We're going to start with the code, and then talk about it. You've seen it before, you know the chorus: bad date handling:
C_DATE($1)
C_STRING(7;$0)
C_STRING(3;$currentMonth)
C_STRING(2;$currentDay;$currentYear)
C_INTEGER($month)
$currentDay:=String(Day of($1))
$currentDay:=Change string("00";$currentDay;3-Length($currentDay))
$month:=Month of($1)
Case of
: ($month=1)
$currentMonth:="JAN"
: ($month=2)
$currentMonth:="FEB"
: ($month=3)
$currentMonth:="MAR"
: ($month=4)
$currentMonth:="APR"
: ($month=5)
$currentMonth:="MAY"
: ($month=6)
$currentMonth:="JUN"
: ($month=7)
$currentMonth:="JUL"
: ($month=8)
$currentMonth:="AUG"
: ($month=9)
$currentMonth:="SEP"
: ($month=10)
$currentMonth:="OCT"
: ($month=11)
$currentMonth:="NOV"
: ($month=12)
$currentMonth:="DEC"
End case
$currentYear:=Substring(String(Year of($1));3;2)
$0:=$currentDay+$currentMonth+$currentYear
At this point, most of you are asking "what the hell is that?" Well, that's Brewster's contribution to the site, and be ready to be shocked: the code you're looking at isn't the WTF in this story.
Let's rewind to 1984. Every public space was covered with a thin layer of tobacco tar. The Ground Round restaurant chain would sell children's meals based on the weight of the child and have magicians going from table to table during the meal. And nobody quite figured out exactly how relational databases were going to factor into the future, especially because in 1984, the future was on the desktop, not the big iron "server side".
Thus was born "Silver Surfer", which changed its name to "4th Dimension", or 4D. 4D was an RDBMS, an IDE, and a custom programming language. That language is what you see above. Originally, they developed on Apple hardware, and were almost published directly by Apple, but "other vendors" (like FileMaker) were concerned that Apple having a "brand" database would hurt their businesses, and pressured Apple- who at the time was very dependent on its software vendors to keep its ecosystem viable. In 1993, 4D added a server/client deployment. In 1995, it went cross platform and started working on Windows. By 1997 it supported building web applications.
All in all, 4D seems to always have been a step or two behind. It released a few years after FileMaker, which served a similar niche. It moved to Windows a few years after Access was released. It added web support a few years after tools like Cold Fusion (yes, I know) and PHP (I absolutely know) started to make building data-driven web apps more accessible. It started supporting Service Oriented Architectures in 2004, which is probably as close to "on time" as it ever got for shipping a feature based on market demands.
4D still sees infrequent releases. It supports SQL (as of 2008), and PHP (as of 2010). The company behind it still exists. It still ships, and people- like Brewster- still ship applications using it. Which brings us all the way back around to the terrible date handling code.

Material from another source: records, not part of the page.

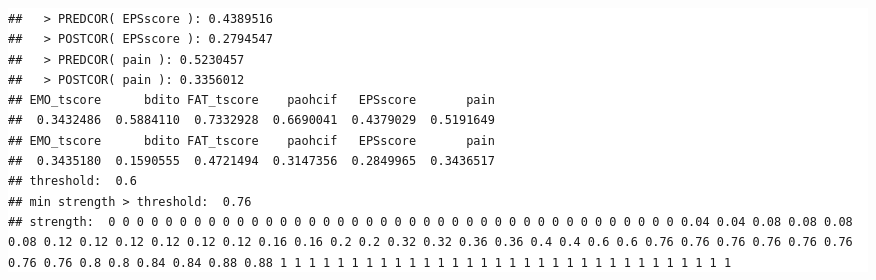     ##   > PREDCOR( EPSscore ): 0.4389516 
    ##   > POSTCOR( EPSscore ): 0.2794547 
    ##   > PREDCOR( pain ): 0.5230457 
    ##   > POSTCOR( pain ): 0.3356012 
    ## EMO_tscore      bdito FAT_tscore    paohcif   EPSscore       pain 
    ##  0.3432486  0.5884110  0.7332928  0.6690041  0.4379029  0.5191649 
    ## EMO_tscore      bdito FAT_tscore    paohcif   EPSscore       pain 
    ##  0.3435180  0.1590555  0.4721494  0.3147356  0.2849965  0.3436517 
    ## threshold:  0.6 
    ## min strength > threshold:  0.76 
    ## strength:  0 0 0 0 0 0 0 0 0 0 0 0 0 0 0 0 0 0 0 0 0 0 0 0 0 0 0 0 0 0 0 0 0 0 0 0 0 0 0 0 0.04 0.04 0.08 0.08 0.08 0.08 0.12 0.12 0.12 0.12 0.12 0.12 0.16 0.16 0.2 0.2 0.32 0.32 0.36 0.36 0.4 0.4 0.6 0.6 0.76 0.76 0.76 0.76 0.76 0.76 0.76 0.76 0.8 0.8 0.84 0.84 0.88 0.88 1 1 1 1 1 1 1 1 1 1 1 1 1 1 1 1 1 1 1 1 1 1 1 1 1 1 1 1 1 1 1 1
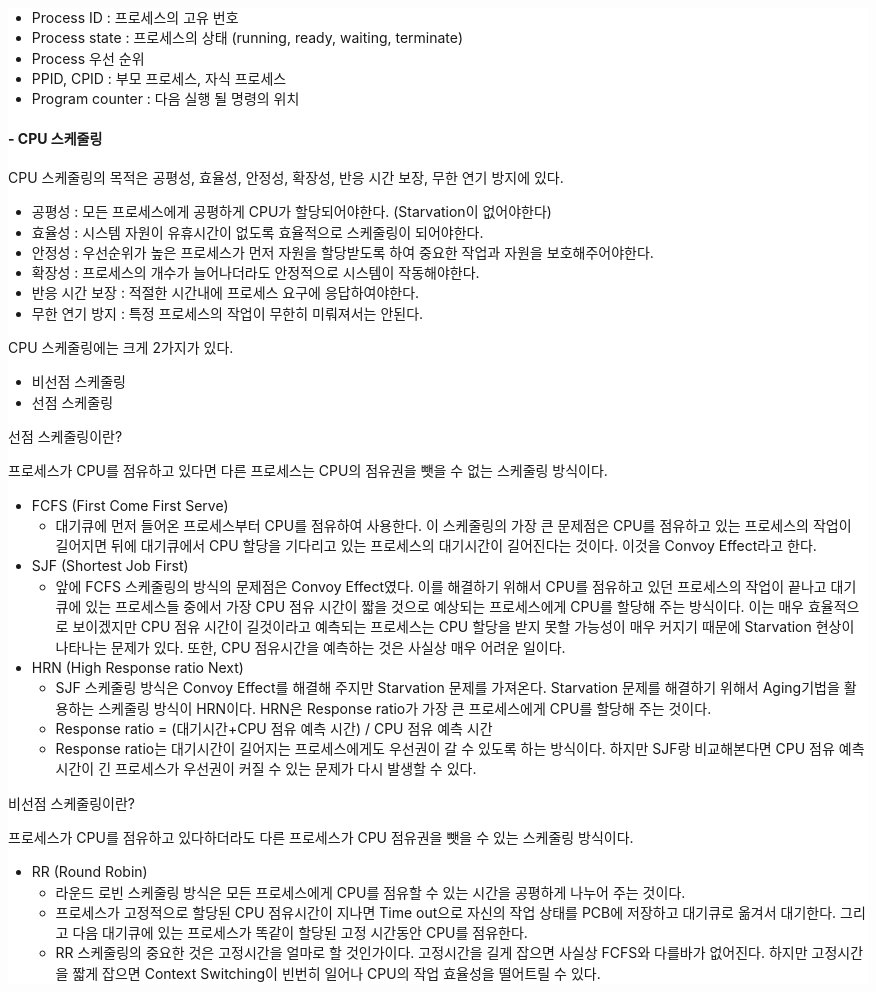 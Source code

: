 - Process ID : 프로세스의 고유 번호  
- Process state : 프로세스의 상태 (running, ready, waiting, terminate)  
- Process 우선 순위  
- PPID, CPID : 부모 프로세스, 자식 프로세스  
- Program counter : 다음 실행 될 명령의 위치  

  
  
  

#### - CPU 스케줄링  

CPU 스케줄링의 목적은 공평성, 효율성, 안정성, 확장성, 반응 시간 보장, 무한 연기 방지에 있다.  

- 공평성 : 모든 프로세스에게 공평하게 CPU가 할당되어야한다. (Starvation이 없어야한다)  
- 효율성 : 시스템 자원이 유휴시간이 없도록 효율적으로 스케줄링이 되어야한다.  
- 안정성 : 우선순위가 높은 프로세스가 먼저 자원을 할당받도록 하여 중요한 작업과 자원을 보호해주어야한다.  
- 확장성 : 프로세스의 개수가 늘어나더라도 안정적으로 시스템이 작동해야한다.
- 반응 시간 보장 : 적절한 시간내에 프로세스 요구에 응답하여야한다. 
- 무한 연기 방지 : 특정 프로세스의 작업이 무한히 미뤄져서는 안된다. 
  
  
  
CPU 스케줄링에는 크게 2가지가 있다.  

- 비선점 스케줄링
- 선점 스케줄링
  
  
  
선점 스케줄링이란?  

프로세스가 CPU를 점유하고 있다면 다른 프로세스는 CPU의 점유권을 뺏을 수 없는 스케줄링 방식이다.  

- FCFS (First Come First Serve)
  - 대기큐에 먼저 들어온 프로세스부터 CPU를 점유하여 사용한다. 이 스케줄링의 가장 큰 문제점은 CPU를 점유하고 있는 프로세스의 작업이 길어지면 뒤에 대기큐에서 CPU 할당을 기다리고 있는 프로세스의 대기시간이 길어진다는 것이다. 이것을 Convoy Effect라고 한다.
- SJF (Shortest Job First)
  - 앞에 FCFS 스케줄링의 방식의 문제점은 Convoy Effect였다. 이를 해결하기 위해서 CPU를 점유하고 있던 프로세스의 작업이 끝나고 대기큐에 있는 프로세스들 중에서 가장 CPU 점유 시간이 짧을 것으로 예상되는 프로세스에게 CPU를 할당해 주는 방식이다. 이는 매우 효율적으로 보이겠지만 CPU 점유 시간이 길것이라고 예측되는 프로세스는 CPU 할당을 받지 못할 가능성이 매우 커지기 때문에 Starvation 현상이 나타나는 문제가 있다. 또한, CPU 점유시간을 예측하는 것은 사실상 매우 어려운 일이다.
- HRN (High Response ratio Next)
  - SJF 스케줄링 방식은 Convoy Effect를 해결해 주지만 Starvation 문제를 가져온다. Starvation 문제를 해결하기 위해서 Aging기법을 활용하는 스케줄링 방식이 HRN이다. HRN은 Response ratio가 가장 큰 프로세스에게 CPU를 할당해 주는 것이다. 
  - Response ratio = (대기시간+CPU 점유 예측 시간) / CPU 점유 예측 시간
  - Response ratio는 대기시간이 길어지는 프로세스에게도 우선권이 갈 수 있도록 하는 방식이다. 하지만 SJF랑 비교해본다면 CPU 점유 예측시간이 긴 프로세스가 우선권이 커질 수 있는 문제가 다시 발생할 수 있다. 
  
  
  
비선점 스케줄링이란?  

프로세스가 CPU를 점유하고 있다하더라도 다른 프로세스가 CPU 점유권을 뺏을 수 있는 스케줄링 방식이다.  

- RR (Round Robin)
  - 라운드 로빈 스케줄링 방식은 모든 프로세스에게 CPU를 점유할 수 있는 시간을 공평하게 나누어 주는 것이다. 
  - 프로세스가 고정적으로 할당된 CPU 점유시간이 지나면 Time out으로 자신의 작업 상태를 PCB에 저장하고 대기큐로 옮겨서 대기한다. 그리고 다음 대기큐에 있는 프로세스가 똑같이 할당된 고정 시간동안 CPU를 점유한다.
  - RR 스케줄링의 중요한 것은 고정시간을 얼마로 할 것인가이다. 고정시간을 길게 잡으면 사실상 FCFS와 다를바가 없어진다. 하지만 고정시간을 짧게 잡으면 Context Switching이 빈번히 일어나 CPU의 작업 효율성을 떨어트릴 수 있다. 
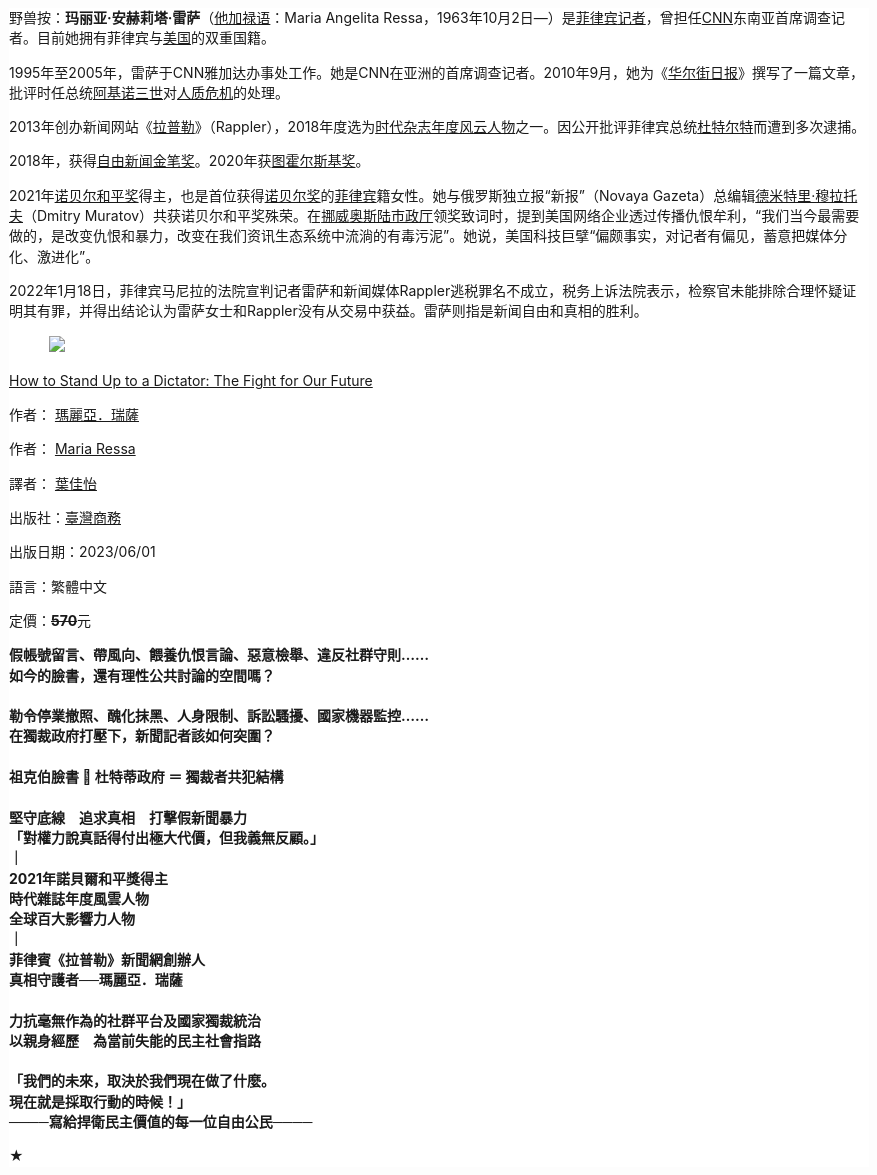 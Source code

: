 <p>野兽按：<strong>玛丽亚·安赫莉塔·雷萨</strong>（<a target="_blank" rel="noopener noreferrer nofollow" href="https://zh.wikipedia.org/wiki/%E4%BB%96%E5%8A%A0%E7%A5%BF%E8%AA%9E">他加禄语</a>：Maria Angelita Ressa，1963年10月2日—）是<a target="_blank" rel="noopener noreferrer nofollow" href="https://zh.wikipedia.org/wiki/%E8%8F%B2%E5%BE%8B%E5%AE%BE">菲律宾</a><a target="_blank" rel="noopener noreferrer nofollow" class="mw-redirect" href="https://zh.wikipedia.org/wiki/%E8%AE%B0%E8%80%85">记者</a>，曾担任<a target="_blank" rel="noopener noreferrer nofollow" class="mw-redirect" href="https://zh.wikipedia.org/wiki/CNN">CNN</a>东南亚首席调查记者。目前她拥有菲律宾与<a target="_blank" rel="noopener noreferrer nofollow" class="mw-redirect" href="https://zh.wikipedia.org/wiki/%E7%BE%8E%E5%9C%8B">美国</a>的双重国籍。</p><p>1995年至2005年，雷萨于CNN雅加达办事处工作。她是CNN在亚洲的首席调查记者。2010年9月，她为《<a target="_blank" rel="noopener noreferrer nofollow" class="mw-redirect" href="https://zh.wikipedia.org/wiki/%E8%8F%AF%E7%88%BE%E8%A1%97%E6%97%A5%E5%A0%B1">华尔街日报</a>》撰写了一篇文章，批评时任总统<a target="_blank" rel="noopener noreferrer nofollow" class="mw-redirect" href="https://zh.wikipedia.org/wiki/%E9%98%BF%E5%9F%BA%E8%AB%BE%E4%B8%89%E4%B8%96">阿基诺三世</a>对<a target="_blank" rel="noopener noreferrer nofollow" class="mw-redirect" href="https://zh.wikipedia.org/wiki/%E8%8F%B2%E5%BE%8B%E5%AE%BE%E4%BA%BA%E8%B4%A8%E4%BA%8B%E4%BB%B6">人质危机</a>的处理。</p><p>2013年创办新闻网站《<a target="_blank" rel="noopener noreferrer nofollow" href="https://zh.wikipedia.org/wiki/%E6%8B%89%E6%99%AE%E5%8B%92">拉普勒</a>》（Rappler），2018年度选为<a target="_blank" rel="noopener noreferrer nofollow" class="mw-redirect" href="https://zh.wikipedia.org/wiki/%E6%97%B6%E4%BB%A3%E6%9D%82%E5%BF%97%E5%B9%B4%E5%BA%A6%E9%A3%8E%E4%BA%91%E4%BA%BA%E7%89%A9">时代杂志年度风云人物</a>之一。因公开批评菲律宾总统<a target="_blank" rel="noopener noreferrer nofollow" class="mw-redirect" href="https://zh.wikipedia.org/wiki/%E6%9D%9C%E7%89%B9%E7%88%BE%E7%89%B9">杜特尔特</a>而遭到多次逮捕。</p><p>2018年，获得<a target="_blank" rel="noopener noreferrer nofollow" class="mw-redirect" href="https://zh.wikipedia.org/wiki/%E8%87%AA%E7%94%B1%E6%96%B0%E8%81%9E%E9%87%91%E7%AD%86%E7%8D%8E">自由新闻金笔奖</a>。2020年获<a target="_blank" rel="noopener noreferrer nofollow" href="https://zh.wikipedia.org/wiki/%E5%9B%BE%E9%9C%8D%E5%B0%94%E6%96%AF%E5%9F%BA%E5%A5%96">图霍尔斯基奖</a>。</p><p>2021年<a target="_blank" rel="noopener noreferrer nofollow" href="https://zh.wikipedia.org/wiki/2021%E5%B9%B4%E8%AF%BA%E8%B4%9D%E5%B0%94%E5%92%8C%E5%B9%B3%E5%A5%96">诺贝尔和平奖</a>得主，也是首位获得<a target="_blank" rel="noopener noreferrer nofollow" href="https://zh.wikipedia.org/wiki/%E8%AF%BA%E8%B4%9D%E5%B0%94%E5%A5%96">诺贝尔奖</a>的<a target="_blank" rel="noopener noreferrer nofollow" class="mw-redirect" href="https://zh.wikipedia.org/wiki/%E8%8F%B2%E5%BE%8B%E8%B3%93">菲律宾</a>籍女性。她与俄罗斯独立报“新报”（Novaya Gazeta）总编辑<a target="_blank" rel="noopener noreferrer nofollow" href="https://zh.wikipedia.org/wiki/%E5%BE%B7%E7%B1%B3%E7%89%B9%E9%87%8C%C2%B7%E7%A9%86%E6%8B%89%E6%89%98%E5%A4%AB">德米特里·穆拉托夫</a>（Dmitry Muratov）共获诺贝尔和平奖殊荣。在<a target="_blank" rel="noopener noreferrer nofollow" href="https://zh.wikipedia.org/wiki/%E6%8C%AA%E5%A8%81">挪威</a><a target="_blank" rel="noopener noreferrer nofollow" href="https://zh.wikipedia.org/wiki/%E5%A5%A7%E6%96%AF%E9%99%B8%E5%B8%82%E6%94%BF%E5%BB%B3">奥斯陆市政厅</a>领奖致词时，提到美国网络企业透过传播仇恨牟利，“我们当今最需要做的，是改变仇恨和暴力，改变在我们资讯生态系统中流淌的有毒污泥”。她说，美国科技巨擘“偏颇事实，对记者有偏见，蓄意把媒体分化、激进化”。</p><p>2022年1月18日，菲律宾马尼拉的法院宣判记者雷萨和新闻媒体Rappler逃税罪名不成立，税务上诉法院表示，检察官未能排除合理怀疑证明其有罪，并得出结论认为雷萨女士和Rappler没有从交易中获益。雷萨则指是新闻自由和真相的胜利。</p><figure class="image"><img src="https://imagedelivery.net/kDRCweMmqLnTPNlbum-pYA/prod/embed/dcf048bb-6254-436c-9dca-adaab1f8d5b4.jpeg/public" referrerpolicy="no-referrer"><figcaption></figcaption></figure><p></p><p><a target="_blank" rel="noopener noreferrer nofollow" href="https://search.books.com.tw/search/query/cat/all/key/How%20to%20Stand%20Up%20to%20a%20Dictator%3A%20The%20Fight%20for%20Our%20Future">How to Stand Up to a Dictator: The Fight for Our Future</a></p><p>作者： <a target="_blank" rel="noopener noreferrer nofollow" href="https://search.books.com.tw/search/query/key/%E7%91%AA%E9%BA%97%E4%BA%9E%EF%BC%8E%E7%91%9E%E8%96%A9/adv_author/1/">瑪麗亞．瑞薩</a>  </p><p>作者： <a target="_blank" rel="noopener noreferrer nofollow" href="https://search.books.com.tw/search/query/key/Maria+Ressa/adv_author/1/">Maria Ressa</a></p><p>譯者： <a target="_blank" rel="noopener noreferrer nofollow" href="https://search.books.com.tw/search/query/key/%E8%91%89%E4%BD%B3%E6%80%A1/adv_author/1/">葉佳怡</a></p><p>出版社：<a target="_blank" rel="noopener noreferrer nofollow" href="https://www.books.com.tw/web/sys_puballb/books/?pubid=commercial">臺灣商務</a>  </p><p>出版日期：2023/06/01</p><p>語言：繁體中文</p><p>定價：<strong><s>570</s></strong>元</p><p><strong>假帳號留言、帶風向、餵養仇恨言論、惡意檢舉、違反社群守則……<br class="smart">如今的臉書，還有理性公共討論的空間嗎？<br class="smart"><br class="smart">勒令停業撤照、醜化抹黑、人身限制、訴訟騷擾、國家機器監控……<br class="smart">在獨裁政府打壓下，新聞記者該如何突圍？<br class="smart"><br class="smart">祖克伯臉書  杜特蒂政府 ＝ 獨裁者共犯結構<br class="smart"><br class="smart">堅守底線　追求真相　打擊假新聞暴力<br class="smart">「對權力說真話得付出極大代價，但我義無反顧。」<br class="smart">｜<br class="smart">2021年諾貝爾和平獎得主<br class="smart">時代雜誌年度風雲人物<br class="smart">全球百大影響力人物<br class="smart">｜<br class="smart">菲律賓《拉普勒》新聞網創辦人　<br class="smart">真相守護者──瑪麗亞．瑞薩<br class="smart"><br class="smart">力抗毫無作為的社群平台及國家獨裁統治　<br class="smart">以親身經歷　為當前失能的民主社會指路<br class="smart">　<br class="smart">「我們的未來，取決於我們現在做了什麼。<br class="smart">現在就是採取行動的時候！」<br class="smart">────寫給捍衛民主價值的每一位自由公民────</strong></p><p>★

4D does have a "date display" function, which formats dates. But it only supports a handful of output formats, at least in the version Brewster is using. Which means if you want DD-MMM-YYYY
(24-SEP-2025) you have to build it yourself.
Which is what we see above. The rare case where bad date handling isn't inherently the WTF; the absence of good date handling in the available tooling is.